• **Supplied entries**:
[Start of Attachment]

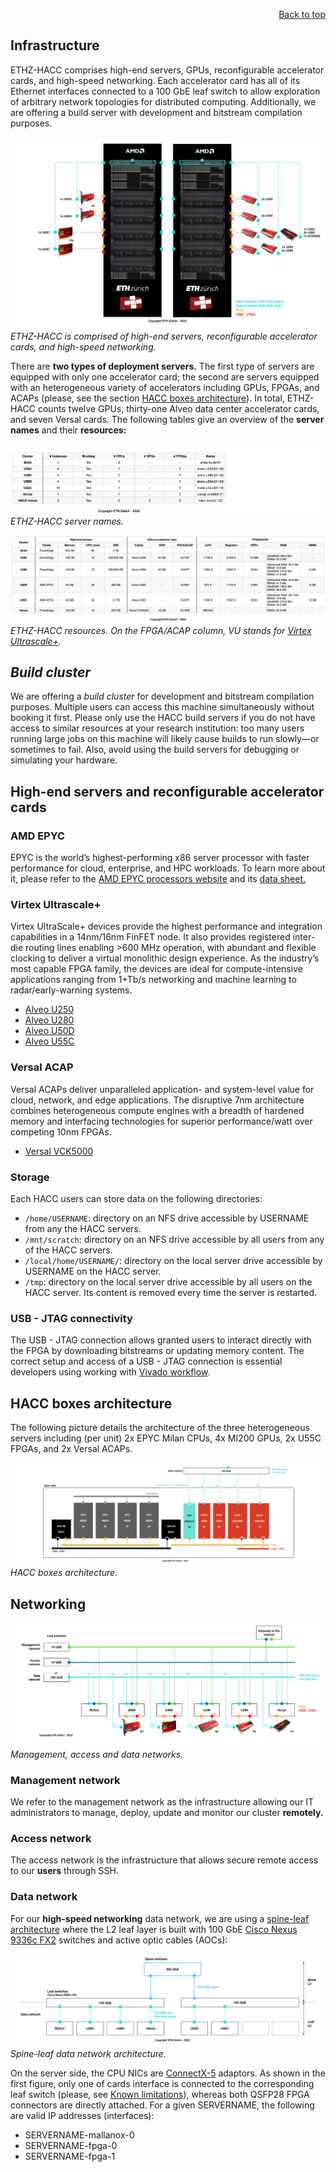 <div id="readme" class="Box-body readme blob js-code-block-container">
<article class="markdown-body entry-content p-3 p-md-6" itemprop="text">
<p align="right">
<a href="https://github.com/fpgasystems/hacc#--heterogenous-accelerated-compute-cluster">Back to top</a>
</p>

# Infrastructure
ETHZ-HACC comprises high-end servers, GPUs, reconfigurable accelerator cards, and high-speed networking. Each accelerator card has all of its Ethernet interfaces connected to a 100 GbE leaf switch to allow exploration of arbitrary network topologies for distributed computing. Additionally, we are offering a build server with development and bitstream compilation purposes. <!-- Our HACC is provisioned and managed based on [Infrastructure as Code](../docs/vocabulary.md#infrastructure-as-code) using [Ansible](../docs/vocabulary.md#ansible). -->

![ETHZ-HACC is comprised of high-​end servers, reconfigurable accelerator cards, and high-​speed networking.](../imgs/infrastructure.png "ETHZ-HACC is comprised of high-​end servers, reconfigurable accelerator cards, and high-​speed networking.")
*ETHZ-HACC is comprised of high-​end servers, reconfigurable accelerator cards, and high-​speed networking.*

There are **two types of deployment servers.** The first type of servers are equipped with only one accelerator card; the second are servers equipped with an heterogeneous variety of accelerators including GPUs, FPGAs, and ACAPs (please, see the section [HACC boxes architecture](#hacc-boxes-architecture)). In total, ETHZ-HACC counts twelve GPUs, thirty-one Alveo data center accelerator cards, and seven Versal cards. The following tables give an overview of the **server names** and their **resources:**

<!-- | Cluster | # instances | Booking | Names              | Examples                            |
|---------|-------------|---------|--------------------|-------------------------------------|
| Build   | 1           | No      | alveo-build-01     | ssh USERNAME@alveo-build-01.ethz.ch |
| U250    | 6           | Yes     | alveo-u250-[01:06] | ssh USERNAME@alveo-u250-01.ethz.ch  |
| U280    | 4           | Yes     | alveo-u280-[01:04] | ssh USERNAME@alveo-u280-01.ethz.ch  |
| U50D    | 4           | Yes     | alveo-u50d-[01:04] | ssh USERNAME@alveo-u50d-01.ethz.ch  |
| U55C    | 10          | Yes     | alveo-u55c-[01:10] | ssh USERNAME@alveo-u55c-01.ethz.ch  |
| Versal  | 1           | Yes     | versal-vck5000-01  | ssh USERNAME@versal-vck5000.ethz.ch | -->

![ETHZ-HACC server names.](../imgs/server-names.png "ETHZ-HACC server names.")
*ETHZ-HACC server names.*

![ETHZ-HACC resources.](../imgs/resources.png "ETHZ-HACC resources.")
*ETHZ-HACC resources. On the FPGA/ACAP column, VU stands for [Virtex Ultrascale+](#virtex-ultrascale).*

<!-- <table>
<thead>
  <tr>
    <th rowspan="2">Cluster</th>
    <th colspan="4">High-end servers</th>
    <th colspan="3">Xilinx accelerator card</th>
    <th colspan="5">FPGA/ACAP</th>
  </tr>
  <tr>
    <th>Family</th>
    <th>Memory</th>
    <th>CPU</th>
    <th>SSD</th>
    <th>Family</th>
    <th>DDR</th>
    <th>FPGA/ACAP</th>
    <th>LUTs</th>
    <th>Registers</th>
    <th>DSPs</th>
    <th>RAM</th>
    <th>HBM2</th>
  </tr>
</thead>
<tbody>
  <tr>
    <td>Build</td>
    <td>PowerEdge R740</td>
    <td>394 GB</td>
    <td>80</td>
    <td>3 TB</td>
    <td>-</td>
    <td>-</td>
    <td>-</td>
    <td></td>
    <td></td>
    <td></td>
    <td></td>
    <td></td>
  </tr>
  <tr>
    <td>U250</td>
    <td>PowerEdge R740</td>
    <td>128 GB</td>
    <td>16</td>
    <td>200/300 GB</td>
    <td>Alveo U250</td>
    <td>64 GB</td>
    <td>VU13P</td>
    <td>1’728 K</td>
    <td>3’456 K</td>
    <td>12’288</td>
    <td>UltraRAM: 368.0 Mb</td>
    <td>-</td>
  </tr>
  <tr>
    <td>U280</td>
    <td>PowerEdge R740</td>
    <td>128 GB</td>
    <td>16</td>
    <td>200/300 GB</td>
    <td>Alveo U280</td>
    <td>32 GB</td>
    <td>VU37P</td>
    <td>1’304 K</td>
    <td>2’607 K</td>
    <td>9’024</td>
    <td>-BRAM: 70.9 Mb<br>-UltraRAM: 270.0 Mb</td>
    <td>8 GB</td>
  </tr>
  <tr>
    <td>U50D</td>
    <td>AMD EPYC 7302</td>
    <td>64 GB</td>
    <td>32</td>
    <td>480 GB</td>
    <td>Alveo U50D</td>
    <td>-</td>
    <td>VU35P</td>
    <td>872 K</td>
    <td>1’743 K</td>
    <td>5’952</td>
    <td>-Distributed RAM: 24.6 Mb<br>-BRAM: 47.3 Mb<br>-UltraRAM: 180.0 Mb</td>
    <td>8 GB</td>
  </tr>
  <tr>
    <td>U55C</td>
    <td>AMD EPYC 7302</td>
    <td>64 GB</td>
    <td>32</td>
    <td>1.2 TB</td>
    <td>Alveo U55C</td>
    <td>-</td>
    <td>VU47P</td>
    <td>1’304 K</td>
    <td>2’607 K</td>
    <td>9’024</td>
    <td>-Distributed RAM: 36.7 Mb<br>-BRAM: 70.9 Mb<br>-UltraRAM: 270.0 Mb</td>
    <td>16 GB</td>
  </tr>
  <tr>
    <td>Versal</td>
    <td>PowerEdge R740</td>
    <td>128 GB</td>
    <td>16</td>
    <td>200 GB</td>
    <td>Versal VCK5000</td>
    <td></td>
    <td></td>
    <td></td>
    <td></td>
    <td></td>
    <td></td>
    <td></td>
  </tr>
</tbody>
</table> -->

## *Build cluster*
We are offering a *build cluster* for development and bitstream compilation purposes. Multiple users can access this machine simultaneously without booking it first. Please only use the HACC build servers if you do not have access to similar resources at your research institution: too many users running large jobs on this machine will likely cause builds to run slowly—or sometimes to fail. Also, avoid using the build servers for debugging or simulating your hardware.

## High-end servers and reconfigurable accelerator cards
### AMD EPYC
EPYC is the world’s highest-performing x86 server processor with faster performance for cloud, enterprise, and HPC workloads. To learn more about it, please refer to the [AMD EPYC processors website](https://www.amd.com/en/processors/epyc-server-cpu-family) and its [data sheet.](https://www.amd.com/system/files/documents/amd-epyc-7003-series-datasheet.pdf)

### Virtex Ultrascale+
Virtex UltraScale+ devices provide the highest performance and integration capabilities in a 14nm/16nm FinFET node. It also provides registered inter-die routing lines enabling >600 MHz operation, with abundant and flexible clocking to deliver a virtual monolithic design experience. As the industry’s most capable FPGA family, the devices are ideal for compute-intensive applications ranging from 1+Tb/s networking and machine learning to radar/early-warning systems.

* [Alveo U250](https://www.xilinx.com/products/boards-and-kits/alveo/u250.html)
* [Alveo U280](https://www.xilinx.com/products/boards-and-kits/alveo/u280.html)
* [Alveo U50D](https://www.xilinx.com/products/boards-and-kits/alveo/u50.html)
* [Alveo U55C](https://www.xilinx.com/applications/data-center/high-performance-computing/u55c.html)

### Versal ACAP
Versal ACAPs deliver unparalleled application- and system-level value for cloud, network, and edge applications​. The disruptive 7nm architecture combines heterogeneous compute engines with a breadth of hardened memory and interfacing technologies for superior performance/watt over competing 10nm FPGAs.

* [Versal VCK5000](https://www.xilinx.com/products/boards-and-kits/vck5000.html)

### Storage
Each HACC users can store data on the following directories:
* ```/home/USERNAME```: directory on an NFS drive accessible by USERNAME from any the HACC servers.
* ```/mnt/scratch```: directory on an NFS drive accessible by all users from any of the HACC servers.
* ```/local/home/USERNAME/```: directory on the local server drive accessible by USERNAME on the HACC server.
* ```/tmp```: directory on the local server drive accessible by all users on the HACC server. Its content is removed every time the server is restarted.   

### USB - JTAG connectivity
The USB - JTAG connection allows granted users to interact directly with the FPGA by downloading bitstreams or updating memory content. The correct setup and access of a USB - JTAG connection is essential developers using working with [Vivado workflow](./vocabulary.md#vivado-workflow).

## HACC boxes architecture
The following picture details the architecture of the three heterogeneous servers including (per unit) 2x EPYC Milan CPUs, 4x MI200 GPUs, 2x U55C FPGAs, and 2x Versal ACAPs.

![HACC boxes architecture.](../imgs/hacc-boxes.png "HACC boxes architecture.")
*HACC boxes architecture.*

## Networking

![Management, access and data networks.](../imgs/networking.png "Management, access and data networks.")
*Management, access and data networks.*

### Management network
We refer to the management network as the infrastructure allowing our IT administrators to manage, deploy, update and monitor our cluster **remotely.**

### Access network
The access network is the infrastructure that allows secure remote access to our **users** through SSH.

### Data network
For our **high-speed networking** data network, we are using a [spine-leaf architecture](../docs/vocabulary.md#spine-leaf-architecture) where the L2 leaf layer is built with 100 GbE [Cisco Nexus 9336c FX2](https://www.cisco.com/c/en/us/products/switches/nexus-9336c-fx2-switch/index.html) switches and active optic cables (AOCs):

![Spine-leaf data network architecture.](../imgs/spine-leaf.png "Spine-leaf data network architecture.")
*Spine-leaf data network architecture.*

On the server side, the CPU NICs are [ConnectX-5](https://www.nvidia.com/en-us/networking/ethernet/connectx-5/) adaptors. As shown in the first figure, only one of cards interface is connected to the corresponding leaf switch (please, see [Known limitations](#known-limitations)), whereas both QSFP28 FPGA connectors are directly attached. For a given SERVERNAME, the following are valid IP addresses (interfaces):

* SERVERNAME-mallanox-0
* SERVERNAME-fpga-0
* SERVERNAME-fpga-1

[End of Attachment]

• **Instructions to follow**:
Copy each line of the listing that includes "networks".

• **Task output**:
![Management, access and data networks.](../imgs/networking.png "Management, access and data networks.")
*Management, access and data networks.*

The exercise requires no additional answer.